=== Begin Enclosure ===
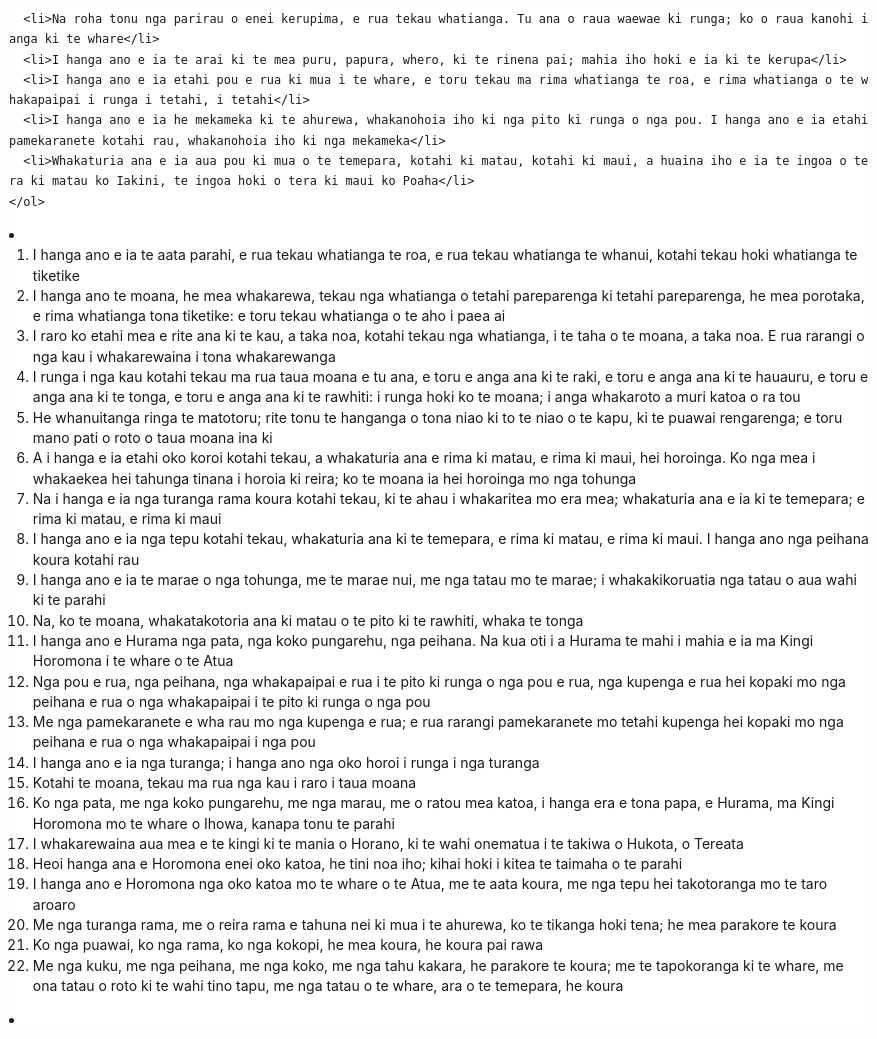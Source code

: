       <li>Na roha tonu nga parirau o enei kerupima, e rua tekau whatianga. Tu ana o raua waewae ki runga; ko o raua kanohi i anga ki te whare</li>
      <li>I hanga ano e ia te arai ki te mea puru, papura, whero, ki te rinena pai; mahia iho hoki e ia ki te kerupa</li>
      <li>I hanga ano e ia etahi pou e rua ki mua i te whare, e toru tekau ma rima whatianga te roa, e rima whatianga o te whakapaipai i runga i tetahi, i tetahi</li>
      <li>I hanga ano e ia he mekameka ki te ahurewa, whakanohoia iho ki nga pito ki runga o nga pou. I hanga ano e ia etahi pamekaranete kotahi rau, whakanohoia iho ki nga mekameka</li>
      <li>Whakaturia ana e ia aua pou ki mua o te temepara, kotahi ki matau, kotahi ki maui, a huaina iho e ia te ingoa o tera ki matau ko Iakini, te ingoa hoki o tera ki maui ko Poaha</li>
    </ol>
  </li>
  <li>
    <ol>
      <li>I hanga ano e ia te aata parahi, e rua tekau whatianga te roa, e rua tekau whatianga te whanui, kotahi tekau hoki whatianga te tiketike</li>
      <li>I hanga ano te moana, he mea whakarewa, tekau nga whatianga o tetahi pareparenga ki tetahi pareparenga, he mea porotaka, e rima whatianga tona tiketike: e toru tekau whatianga o te aho i paea ai</li>
      <li>I raro ko etahi mea e rite ana ki te kau, a taka noa, kotahi tekau nga whatianga, i te taha o te moana, a taka noa. E rua rarangi o nga kau i whakarewaina i tona whakarewanga</li>
      <li>I runga i nga kau kotahi tekau ma rua taua moana e tu ana, e toru e anga ana ki te raki, e toru e anga ana ki te hauauru, e toru e anga ana ki te tonga, e toru e anga ana ki te rawhiti: i runga hoki ko te moana; i anga whakaroto a muri katoa o ra tou</li>
      <li>He whanuitanga ringa te matotoru; rite tonu te hanganga o tona niao ki to te niao o te kapu, ki te puawai rengarenga; e toru mano pati o roto o taua moana ina ki</li>
      <li>A i hanga e ia etahi oko koroi kotahi tekau, a whakaturia ana e rima ki matau, e rima ki maui, hei horoinga. Ko nga mea i whakaekea hei tahunga tinana i horoia ki reira; ko te moana ia hei horoinga mo nga tohunga</li>
      <li>Na i hanga e ia nga turanga rama koura kotahi tekau, ki te ahau i whakaritea mo era mea; whakaturia ana e ia ki te temepara; e rima ki matau, e rima ki maui</li>
      <li>I hanga ano e ia nga tepu kotahi tekau, whakaturia ana ki te temepara, e rima ki matau, e rima ki maui. I hanga ano nga peihana koura kotahi rau</li>
      <li>I hanga ano e ia te marae o nga tohunga, me te marae nui, me nga tatau mo te marae; i whakakikoruatia nga tatau o aua wahi ki te parahi</li>
      <li>Na, ko te moana, whakatakotoria ana ki matau o te pito ki te rawhiti, whaka te tonga</li>
      <li>I hanga ano e Hurama nga pata, nga koko pungarehu, nga peihana. Na kua oti i a Hurama te mahi i mahia e ia ma Kingi Horomona i te whare o te Atua</li>
      <li>Nga pou e rua, nga peihana, nga whakapaipai e rua i te pito ki runga o nga pou e rua, nga kupenga e rua hei kopaki mo nga peihana e rua o nga whakapaipai i te pito ki runga o nga pou</li>
      <li>Me nga pamekaranete e wha rau mo nga kupenga e rua; e rua rarangi pamekaranete mo tetahi kupenga hei kopaki mo nga peihana e rua o nga whakapaipai i nga pou</li>
      <li>I hanga ano e ia nga turanga; i hanga ano nga oko horoi i runga i nga turanga</li>
      <li>Kotahi te moana, tekau ma rua nga kau i raro i taua moana</li>
      <li>Ko nga pata, me nga koko pungarehu, me nga marau, me o ratou mea katoa, i hanga era e tona papa, e Hurama, ma Kingi Horomona mo te whare o Ihowa, kanapa tonu te parahi</li>
      <li>I whakarewaina aua mea e te kingi ki te mania o Horano, ki te wahi onematua i te takiwa o Hukota, o Tereata</li>
      <li>Heoi hanga ana e Horomona enei oko katoa, he tini noa iho; kihai hoki i kitea te taimaha o te parahi</li>
      <li>I hanga ano e Horomona nga oko katoa mo te whare o te Atua, me te aata koura, me nga tepu hei takotoranga mo te taro aroaro</li>
      <li>Me nga turanga rama, me o reira rama e tahuna nei ki mua i te ahurewa, ko te tikanga hoki tena; he mea parakore te koura</li>
      <li>Ko nga puawai, ko nga rama, ko nga kokopi, he mea koura, he koura pai rawa</li>
      <li>Me nga kuku, me nga peihana, me nga koko, me nga tahu kakara, he parakore te koura; me te tapokoranga ki te whare, me ona tatau o roto ki te wahi tino tapu, me nga tatau o te whare, ara o te temepara, he koura</li>
    </ol>
  </li>
  <li>
    <ol>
=== End Enclosure ===
» TASK TO CARRY OUT
Would you copy, unchanged, the stretch of the records above that begins at the line containing "<li>Kotahi te moana, tekau" and ends at the line containing "<li>I whakarewaina aua", and only that?

» FINISHED EXERCISE
      <li>Kotahi te moana, tekau ma rua nga kau i raro i taua moana</li>
      <li>Ko nga pata, me nga koko pungarehu, me nga marau, me o ratou mea katoa, i hanga era e tona papa, e Hurama, ma Kingi Horomona mo te whare o Ihowa, kanapa tonu te parahi</li>
      <li>I whakarewaina aua mea e te kingi ki te mania o Horano, ki te wahi onematua i te takiwa o Hukota, o Tereata</li>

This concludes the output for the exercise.